Source texts of formatted documents
※

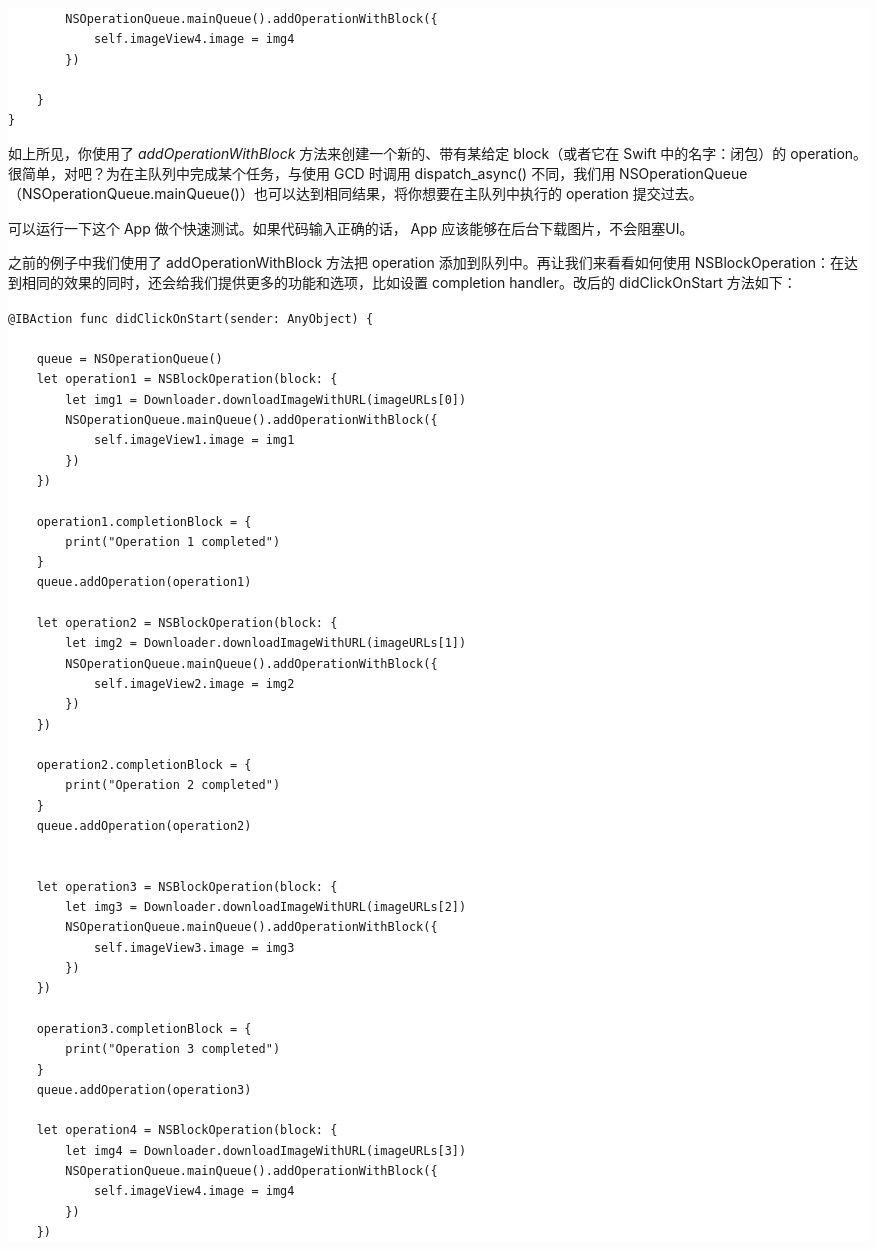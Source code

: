             NSOperationQueue.mainQueue().addOperationWithBlock({
                self.imageView4.image = img4
            })
     
        }
    }
如上所见，你使用了 *addOperationWithBlock* 方法来创建一个新的、带有某给定 block（或者它在 Swift 中的名字：闭包）的 operation。很简单，对吧？为在主队列中完成某个任务，与使用 GCD 时调用 dispatch_async() 不同，我们用 NSOperationQueue（NSOperationQueue.mainQueue()）也可以达到相同结果，将你想要在主队列中执行的 operation 提交过去。

可以运行一下这个 App 做个快速测试。如果代码输入正确的话， App 应该能够在后台下载图片，不会阻塞UI。

之前的例子中我们使用了 addOperationWithBlock 方法把 operation 添加到队列中。再让我们来看看如何使用 NSBlockOperation：在达到相同的效果的同时，还会给我们提供更多的功能和选项，比如设置 completion handler。改后的 didClickOnStart 方法如下：

    
    @IBAction func didClickOnStart(sender: AnyObject) {
        
        queue = NSOperationQueue()
        let operation1 = NSBlockOperation(block: {
            let img1 = Downloader.downloadImageWithURL(imageURLs[0])
            NSOperationQueue.mainQueue().addOperationWithBlock({
                self.imageView1.image = img1
            })
        })
        
        operation1.completionBlock = {
            print("Operation 1 completed")
        }
        queue.addOperation(operation1)
        
        let operation2 = NSBlockOperation(block: {
            let img2 = Downloader.downloadImageWithURL(imageURLs[1])
            NSOperationQueue.mainQueue().addOperationWithBlock({
                self.imageView2.image = img2
            })
        })
        
        operation2.completionBlock = {
            print("Operation 2 completed")
        }
        queue.addOperation(operation2)
        
        
        let operation3 = NSBlockOperation(block: {
            let img3 = Downloader.downloadImageWithURL(imageURLs[2])
            NSOperationQueue.mainQueue().addOperationWithBlock({
                self.imageView3.image = img3
            })
        })
        
        operation3.completionBlock = {
            print("Operation 3 completed")
        }
        queue.addOperation(operation3)
        
        let operation4 = NSBlockOperation(block: {
            let img4 = Downloader.downloadImageWithURL(imageURLs[3])
            NSOperationQueue.mainQueue().addOperationWithBlock({
                self.imageView4.image = img4
            })
        })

※

_To do_
Only the lines from the beginning of the records up to and including the line with "queue = NSOperationQueue()" should appear, exactly as they are, and no pictures.

_Response area_
Source code

:             NSOperationQueue.mainQueue().addOperationWithBlock({
                self.imageView4.image = img4
            })
     
        }
    }
如上所见，你使用了 *addOperationWithBlock* 方法来创建一个新的、带有某给定 block（或者它在 Swift 中的名字：闭包）的 operation。很简单，对吧？为在主队列中完成某个任务，与使用 GCD 时调用 dispatch_async() 不同，我们用 NSOperationQueue（NSOperationQueue.mainQueue()）也可以达到相同结果，将你想要在主队列中执行的 operation 提交过去。

可以运行一下这个 App 做个快速测试。如果代码输入正确的话， App 应该能够在后台下载图片，不会阻塞UI。

之前的例子中我们使用了 addOperationWithBlock 方法把 operation 添加到队列中。再让我们来看看如何使用 NSBlockOperation：在达到相同的效果的同时，还会给我们提供更多的功能和选项，比如设置 completion handler。改后的 didClickOnStart 方法如下：

    
    @IBAction func didClickOnStart(sender: AnyObject) {
        
        queue = NSOperationQueue()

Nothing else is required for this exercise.